** What needs to be done **
The records that follow must be repeated exactly, except for their pictures.

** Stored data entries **
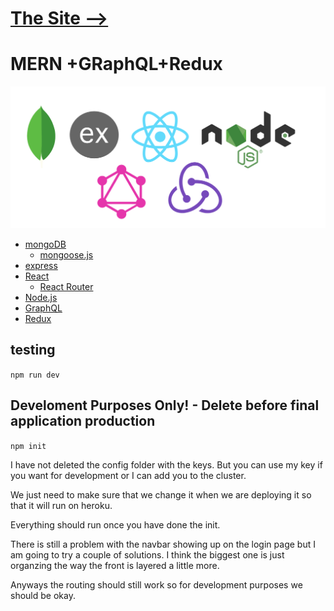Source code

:  # [The Site -->](https://task-trader.herokuapp.com/)

# MERN +GRaphQL+Redux
![MERN](./theDocs/images/mern-q-l.png)

- [mongoDB](https://docs.mongodb.com/manual/core/schema-validation/)
  - [mongoose.js](https://mongoosejs.com/)
- [express](https://expressjs.com/en/guide/routing.html)
- [React](https://reactjs.org/docs/components-and-props.html)
  - [React Router](https://reacttraining.com/react-router/web/guides/quick-start)
- [Node.js](https://nodejs.org/en/about/)
- [GraphQL](https://graphql.org/learn/queries/)
- [Redux](https://redux.js.org)

## testing
```npm run dev```

## Develoment Purposes Only! - Delete before final application production

```npm init```

I have not deleted the config folder with the keys. But you can use my key if you want for development or I can add you to the cluster. 

We just need to make sure that we change it when we are deploying it so that it will run on heroku.

Everything should run once you have done the init. 

There is still a problem with the navbar showing up on the login page but I am going to try a couple of solutions. I think the biggest one is just organzing the way the front is layered a little more. 

Anyways the routing should still work so for development purposes we should be okay.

** Exercise result **
Source code

:  # [The Site -->](https://task-trader.herokuapp.com/)

# MERN +GRaphQL+Redux
![MERN](./theDocs/images/mern-q-l.png)

- [mongoDB](https://docs.mongodb.com/manual/core/schema-validation/)
  - [mongoose.js](https://mongoosejs.com/)
- [express](https://expressjs.com/en/guide/routing.html)
- [React](https://reactjs.org/docs/components-and-props.html)
  - [React Router](https://reacttraining.com/react-router/web/guides/quick-start)
- [Node.js](https://nodejs.org/en/about/)
- [GraphQL](https://graphql.org/learn/queries/)
- [Redux](https://redux.js.org)

## testing
```npm run dev```

## Develoment Purposes Only! - Delete before final application production

```npm init```

I have not deleted the config folder with the keys. But you can use my key if you want for development or I can add you to the cluster. 

We just need to make sure that we change it when we are deploying it so that it will run on heroku.

Everything should run once you have done the init. 

There is still a problem with the navbar showing up on the login page but I am going to try a couple of solutions. I think the biggest one is just organzing the way the front is layered a little more. 

Anyways the routing should still work so for development purposes we should be okay.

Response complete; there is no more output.